= DIRECTIONS =
Copy out each line of the data that contains "Assess".

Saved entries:

= Beginning of Section =

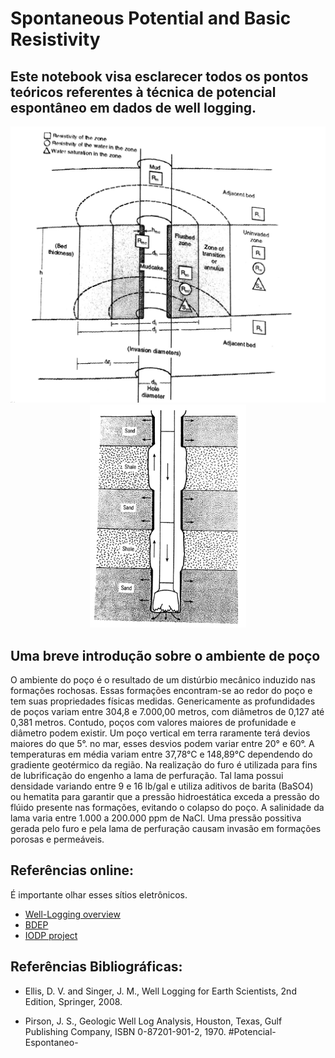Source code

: # Spontaneous Potential and Basic Resistivity

## Este notebook visa esclarecer todos os pontos teóricos referentes à técnica de potencial espontâneo em dados de well logging. 

<p align="center">
<img src="Imagens/sp6.jpg" width="550"/>
<img src="Imagens/sp7.jpg" width="250"/>
</p>

## Uma breve introdução sobre o ambiente de poço

 O ambiente do poço é o resultado de um distúrbio mecânico induzido nas formações rochosas. Essas formações encontram-se ao redor do poço e tem suas propriedades físicas medidas. 
 Genericamente as profundidades de poços variam entre 304,8 e 7.000,00 metros, com diâmetros de 0,127 até 0,381 metros. Contudo, poços com valores maiores de profunidade e diâmetro podem existir. Um poço vertical em terra raramente terá devios maiores do que 5°. no mar, esses desvios podem variar entre 20° e 60°. A temperaturas em média variam entre 37,78°C e 148,89°C dependendo do gradiente geotérmico da região. 
 Na realização do furo é utilizada para fins de lubrificação do engenho a lama de perfuração. Tal lama possui densidade variando entre 9 e 16 lb/gal e utiliza aditivos de barita (BaSO4) ou hematita para garantir que a pressão hidroestática exceda a pressão do flúido presente nas formações, evitando o colapso do poço. A salinidade da lama varia entre 1.000 a 200.000 ppm de NaCl. Uma pressão possitiva gerada pelo furo e pela lama de perfuração causam invasão em formações porosas e permeáveis. 


## Referências online:
  É importante olhar esses sítios eletrônicos.

- [Well-Logging overview](http://www.pacificsurveys.com/01.htm)
- [BDEP](http://www.anp.gov.br/wwwanp/exploracao-e-producao-de-oleo-e-gas/dados-tecnicos?view=default)
- [IODP project](https://www.iodp.org/)

## Referências Bibliográficas:

- Ellis, D. V. and Singer, J. M., Well Logging for Earth Scientists, 2nd Edition, Springer, 2008. 

- Pirson, J. S., Geologic Well Log Analysis, Houston, Texas, Gulf Publishing Company, ISBN 0-87201-901-2, 1970.
#Potencial-Espontaneo-
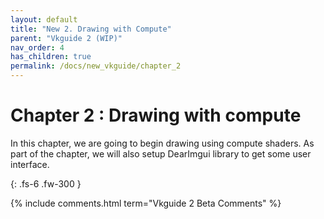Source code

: ---layout: defaulttitle: "New 2. Drawing with Compute"parent: "Vkguide 2 (WIP)"nav_order: 4has_children: truepermalink: /docs/new_vkguide/chapter_2---# Chapter 2 : Drawing with computeIn this chapter, we are going to begin drawing using compute shaders. As part of the chapter, we will also setup DearImgui library to get some user interface.{: .fs-6 .fw-300 }{% include comments.html term="Vkguide 2 Beta Comments" %}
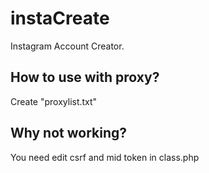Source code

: # instaCreate
Instagram Account Creator.

## How to use with proxy?
Create "proxylist.txt"

## Why not working?
You need edit csrf and mid token in class.php
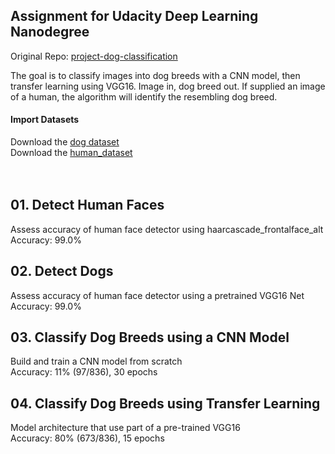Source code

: ## Assignment for Udacity Deep Learning Nanodegree
Original Repo: [project-dog-classification](https://github.com/udacity/deep-learning-v2-pytorch/tree/master/project-dog-classification)  

The goal is to classify images into dog breeds with a CNN model, then transfer learning using VGG16. Image in, dog breed out. If supplied an image of a human, the algorithm will identify the resembling dog breed.

#### Import Datasets
Download the [dog dataset](https://s3-us-west-1.amazonaws.com/udacity-aind/dog-project/dogImages.zip)  
Download the [human_dataset](https://s3-us-west-1.amazonaws.com/udacity-aind/dog-project/lfw.zip) 
<br/>
<br/>
<br/>
## 01. Detect Human Faces
Assess accuracy of human face detector using haarcascade_frontalface_alt  
Accuracy: 99.0%

## 02. Detect Dogs
Assess accuracy of human face detector using a pretrained VGG16 Net  
Accuracy: 99.0%

## 03. Classify Dog Breeds using a CNN Model
Build and train a CNN model from scratch  
Accuracy: 11% (97/836), 30 epochs

## 04. Classify Dog Breeds using Transfer Learning
Model architecture that use part of a pre-trained VGG16  
Accuracy: 80% (673/836), 15 epochs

= End of Section =

= RESPONSE =
Assess accuracy of human face detector using haarcascade_frontalface_alt  
Assess accuracy of human face detector using a pretrained VGG16 Net  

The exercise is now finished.